Q:    Yes. So did you ever think of doing anything else?

Mrs A:    No. My mother used to work in service and said ‘If I have any girls none of them are going to work in service’. She said ‘I had enough of that when I was young!’

Q:    So you didn’t try anything …?
Mrs A & Miss K [in unison] No. No.

Mrs A:    No, I worked in shops.

Q:    You didn’t think about the factory or anything?

Mrs A:    No, I worked in shops.

Mr A:    When Crittall’s opened they – they splashed the money about and of course fellows went out and got jobs.

Q:    What did the farmers make of that?

Mr A:    They didn’t like that! [Mrs A laughs]. I mean, a lot of these chaps had worked on the farms all their life, they didn’t know nothing different.

Q:    No, right.

Mr A:    And they have a job to train them now, on the farm.

Q:    So you don’t think it was very popular – what did people think when Crittall’s came here.
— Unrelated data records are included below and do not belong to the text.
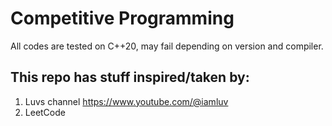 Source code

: # Competitive Programming

All codes are tested on C++20, may fail depending on version and compiler.

## This repo has stuff inspired/taken by:

1. Luvs channel https://www.youtube.com/@iamluv
2. LeetCode
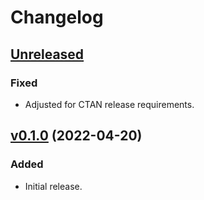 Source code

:# Changelog

## [Unreleased](https://github.com/gusbrs/postnotes/compare/v0.1.0...HEAD)

### Fixed
- Adjusted for CTAN release requirements.

## [v0.1.0](https://github.com/gusbrs/postnotes/releases/tag/v0.1.0) (2022-04-20)

### Added
- Initial release.
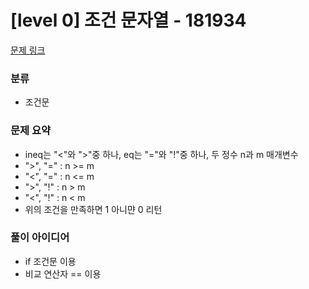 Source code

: # [level 0] 조건 문자열 - 181934

[문제 링크](https://school.programmers.co.kr/learn/courses/30/lessons/181934)

### 분류
- 조건문

### 문제 요약
- ineq는 "<"와 ">"중 하나, eq는 "="와 "!"중 하나, 두 정수 n과 m 매개변수
- ">", "=" : n >= m
- "<", "=" : n <= m
- ">", "!" : n > m
- "<", "!" : n < m
- 위의 조건을 만족하면 1 아니먄 0 리턴

### 풀이 아이디어
- if 조건문 이용
- 비교 연산자 == 이용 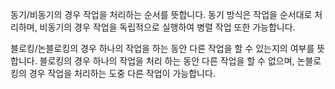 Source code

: 동기/비동기의 경우 작업을 처리하는 순서를 뜻합니다.
동기 방식은 작업을 순서대로 처리하며,
비동기의 경우 작업을 독립적으로 실행하여 병렬 작업 또한 가능합니다.

블로킹/논블로킹의 경우 하나의 작업을 하는 동안 다른 작업을 할 수 있는지의 여부를 뜻합니다.
블로킹의 경우 하나의 작업을 처리 하는 동안 다른 작업을 할 수 없으며,
논블로킹의 경우 작업을 처리하는 도중 다른 작업이 가능합니다.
What did you think of it?

Mr A:    Well, I don’t think they were very popular with the farmers, of course not.

Mrs A:    They took a lot of people on though, didn’t they?

Mr A:    Well, they’d take anybody on they got. If anybody offered them terms they took them on. They didn’t care what they knew or what they didn’t know.

Mrs A:    You had to belong to a Union.

Q:    Oh, did you?

Mrs A:    You couldn’t work there if you didn’t.

Miss K:    They wouldn’t take you on if you didn’t belong to the Union.

Mr A:    No. You know really, that started to finish, of spoiling the whole of lovely old countryside.

Q:     Yes. Did you notice a lot of difference in the shop, when Crittall’s came, did you have more people?

Mrs A:    Yes, more trade, we had, you see. Yes, more trade.

Q:    You reckon it made a difference?

Mrs A:    Yes. We used to be packed out the first Monday of ‘points’. I don’t know if you remember them, point books. And the first Monday, you see, they thought we’d got a lot of stuff in the shops. Tinned stuff and all that. And we used to be packed to the doors there, Mondays.